First, in a case that is pled and does not go to trial, the DA is the only person who should know all the details.  Neither the defense counsel nor the sentencing judge typically knows the nuances involved in the disposition of the matter. The judge reads the probation report, which is usually a limited document, and listens to the defense and prosecution arguments at the sentencing. In the Sackett case, oral arguments did not occur, and the DA left all decisions to the judge’s discretion. He did not offer any insights on what sentence would be in the interests of the people of the county, and he stood silent knowing the victims would never get restitution in the amount dictated.

The DA must provide basic information to the court on whether the defendant poses a risk to the safety of the county or not. Reasonable minds may differ in this matter. Many people in the community may view the defendant as a dangerous fire bug and thief, especially since his lawyer stated he knows right from wrong.  If this is true, why didn't the DA argue for prison? 
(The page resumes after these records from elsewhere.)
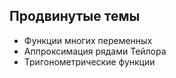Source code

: ## Продвинутые темы
- Функции многих переменных
- Аппроксимация рядами Тейлора
- Тригонометрические функции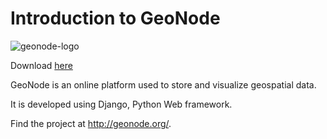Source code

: # Introduction to GeoNode

![geonode-logo](css/img/geonode_logo.png)

Download [here](http://geonode.org/ "Geonode")


GeoNode is an online platform used to store and visualize geospatial data. 

It is developed using Django, Python Web framework.

Find the project at http://geonode.org/. 




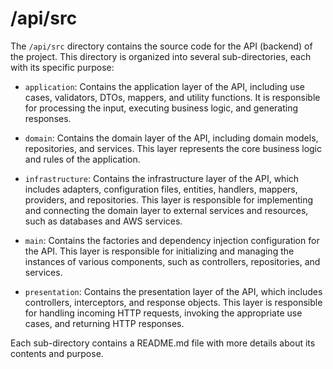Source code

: # /api/src

The `/api/src` directory contains the source code for the API (backend) of the project. This directory is organized into several sub-directories, each with its specific purpose:

- `application`: Contains the application layer of the API, including use cases, validators, DTOs, mappers, and utility functions. It is responsible for processing the input, executing business logic, and generating responses.

- `domain`: Contains the domain layer of the API, including domain models, repositories, and services. This layer represents the core business logic and rules of the application.

- `infrastructure`: Contains the infrastructure layer of the API, which includes adapters, configuration files, entities, handlers, mappers, providers, and repositories. This layer is responsible for implementing and connecting the domain layer to external services and resources, such as databases and AWS services.

- `main`: Contains the factories and dependency injection configuration for the API. This layer is responsible for initializing and managing the instances of various components, such as controllers, repositories, and services.

- `presentation`: Contains the presentation layer of the API, which includes controllers, interceptors, and response objects. This layer is responsible for handling incoming HTTP requests, invoking the appropriate use cases, and returning HTTP responses.

Each sub-directory contains a README.md file with more details about its contents and purpose.

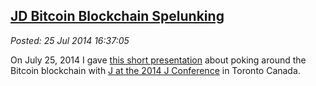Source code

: 
[JD Bitcoin 
Blockchain Spelunking](http://bakerjd99.wordpress.com/2014/07/25/jd-bitcoin-blockchain-spelunking/)
---------------------------------------------------------------------------------------------------------------

*Posted: 25 Jul 2014 16:37:05*

On July 25, 2014 I gave [this short presentation](https://docs.google.com/presentation/d/1yZXHZ1939HMRYWdIIlgszjaw7p1VnH-CH-6iR0ZqQcw/edit?usp=sharing) about 
poking around the Bitcoin blockchain with [J at the 2014 J
Conference](http://www.jsoftware.com/jwiki/Community/Conference2014) in
Toronto Canada.
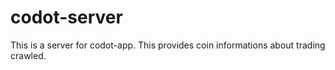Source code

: # codot-server
This is a server for codot-app.
This provides coin informations about trading crawled.
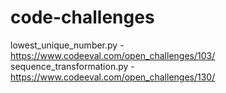 # code-challenges

lowest_unique_number.py - https://www.codeeval.com/open_challenges/103/
sequence_transformation.py - https://www.codeeval.com/open_challenges/130/
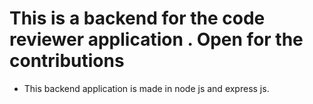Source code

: # This is a backend for the code reviewer application . Open for the contributions
- This backend application is made in node js and express js.
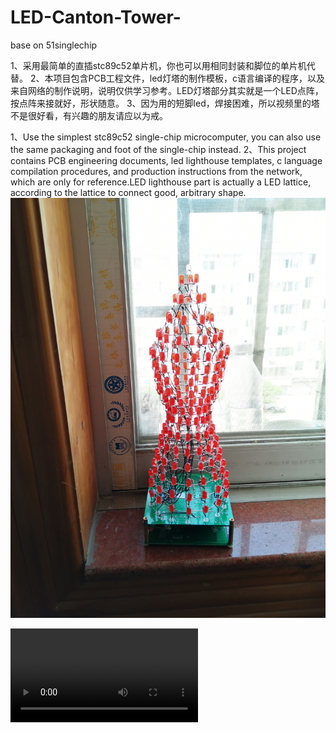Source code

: # LED-Canton-Tower-
base on 51singlechip

1、采用最简单的直插stc89c52单片机，你也可以用相同封装和脚位的单片机代替。
2、本项目包含PCB工程文件，led灯塔的制作模板，c语言编译的程序，以及来自网络的制作说明，说明仅供学习参考。LED灯塔部分其实就是一个LED点阵，按点阵来接就好，形状随意。
3、因为用的短脚led，焊接困难，所以视频里的塔不是很好看，有兴趣的朋友请应以为戒。

1、Use the simplest stc89c52 single-chip microcomputer, you can also use the same packaging and foot of the single-chip instead.
2、This project contains PCB engineering documents, led lighthouse templates, c language compilation procedures, and production instructions from the network, which are only for reference.LED lighthouse part is actually a LED lattice, according to the lattice to connect good, arbitrary shape.
![IMG_20200518_140608.jpg](https://github.com/pp55m/LED-Canton-Tower-/blob/master/IMG_20200518_140608.jpg)

![展示视频.mp4](https://github.com/pp55m/LED-Canton-Tower-/blob/master/%E5%B1%95%E7%A4%BA%E8%A7%86%E9%A2%91.mp4)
So, if Sackett isn’t a threat to the community, in such situations the DA has the ethical obligation to help determine the defendant’s rehabilitation process. Why didn't he broker a plan of service with the defense counsel and community resources that would give the defendant the necessary intensive supervision for both a day and residential setting? An informal plan of service has a high risk for failure.  The judge is to be commended in his concern about the defendant. However, neither a judge nor the Probation or Mental Health Departments have the time, resources, and information to provide a plan for such intensive supervision.

How would you feel if you went to court and your attorney did not address your interests to the judge? Would you feel secure with his services to you?  The people and the presiding judge deserve an informed and educated opinion from Mr. Czajka as to the status of cases. Furthermore, that opinion should be based on evidence from research, not only conducted by his staff, but in collaboration with a team of professionals and community resources. This process would improve public safety and unbiased justice for the community.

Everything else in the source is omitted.